Let $\mathbf{Grpd}$ and $\mathbf{Cat}$ be respectively the 2-categories of small groupoids and of small categories. At the 1-categorical level, the inclusion $\mathbf{Grpd}\rightarrow\mathbf{Cat}$ has a right adjoint, namely the core. Thinking about the definition of the core of a category, I don't think that there is a way of extending it to natural transformations, essentially because if I have two functors $F, G: \mathcal{C}\rightarrow\mathcal{D}$ and a natural transformation $\alpha: F\Rightarrow G$, $core(\alpha) : core(F)\Rightarrow core(G)$ should be a natural isomorphism, and it is easy to find examples for which this cannot be true (one could be the determinant).

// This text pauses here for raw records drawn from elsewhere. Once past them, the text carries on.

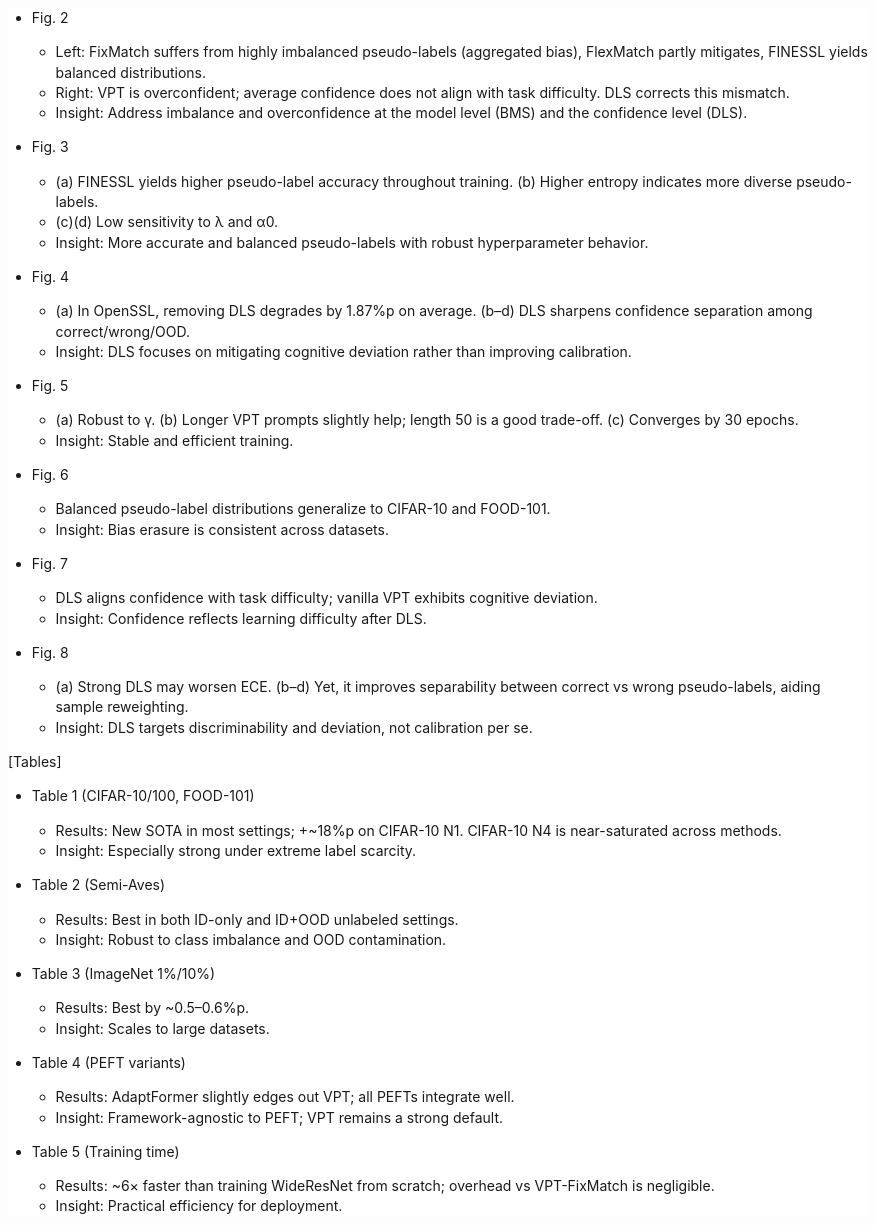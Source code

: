 - Fig. 2
  - Left: FixMatch suffers from highly imbalanced pseudo-labels (aggregated bias), FlexMatch partly mitigates, FINESSL yields balanced distributions.
  - Right: VPT is overconfident; average confidence does not align with task difficulty. DLS corrects this mismatch.
  - Insight: Address imbalance and overconfidence at the model level (BMS) and the confidence level (DLS).

- Fig. 3
  - (a) FINESSL yields higher pseudo-label accuracy throughout training. (b) Higher entropy indicates more diverse pseudo-labels.
  - (c)(d) Low sensitivity to λ and α0.
  - Insight: More accurate and balanced pseudo-labels with robust hyperparameter behavior.

- Fig. 4
  - (a) In OpenSSL, removing DLS degrades by 1.87%p on average. (b–d) DLS sharpens confidence separation among correct/wrong/OOD.
  - Insight: DLS focuses on mitigating cognitive deviation rather than improving calibration.

- Fig. 5
  - (a) Robust to γ. (b) Longer VPT prompts slightly help; length 50 is a good trade-off. (c) Converges by 30 epochs.
  - Insight: Stable and efficient training.

- Fig. 6
  - Balanced pseudo-label distributions generalize to CIFAR-10 and FOOD-101.
  - Insight: Bias erasure is consistent across datasets.

- Fig. 7
  - DLS aligns confidence with task difficulty; vanilla VPT exhibits cognitive deviation.
  - Insight: Confidence reflects learning difficulty after DLS.

- Fig. 8
  - (a) Strong DLS may worsen ECE. (b–d) Yet, it improves separability between correct vs wrong pseudo-labels, aiding sample reweighting.
  - Insight: DLS targets discriminability and deviation, not calibration per se.

[Tables]
- Table 1 (CIFAR-10/100, FOOD-101)
  - Results: New SOTA in most settings; +~18%p on CIFAR-10 N1. CIFAR-10 N4 is near-saturated across methods.
  - Insight: Especially strong under extreme label scarcity.

- Table 2 (Semi-Aves)
  - Results: Best in both ID-only and ID+OOD unlabeled settings.
  - Insight: Robust to class imbalance and OOD contamination.

- Table 3 (ImageNet 1%/10%)
  - Results: Best by ~0.5–0.6%p.
  - Insight: Scales to large datasets.

- Table 4 (PEFT variants)
  - Results: AdaptFormer slightly edges out VPT; all PEFTs integrate well.
  - Insight: Framework-agnostic to PEFT; VPT remains a strong default.

- Table 5 (Training time)
  - Results: ~6× faster than training WideResNet from scratch; overhead vs VPT-FixMatch is negligible.
  - Insight: Practical efficiency for deployment.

So my question is: does the inclusion $\mathbf{Grpd}\rightarrow\mathbf{Cat}$ have a right biadjoint? My impression is that the answer should be no, but I don't know how to prove this.
Best Answer
No, it doesn't. Bicategorical left adjoints preserve tensors with small categories. (If $x\in B$ is an object of a bicategory and $J$ is a category, the tensor $x\otimes J$ represents the pseudofunctor $y\mapsto B(x,y)^J$.) If $x$ is a groupoid and $[1]$ denotes the category freely generated by the graph $0\to 1$, then $x\otimes [1]$ is just $x\times I$, where $I$ is the groupoid freely generated by an isomorphism. But of course, after including $x$ into the bicategory of categories, $x\otimes [1]$ is simply $x\times [1]$, so the inclusion of groupoids into categories cannot be a left biadjoint.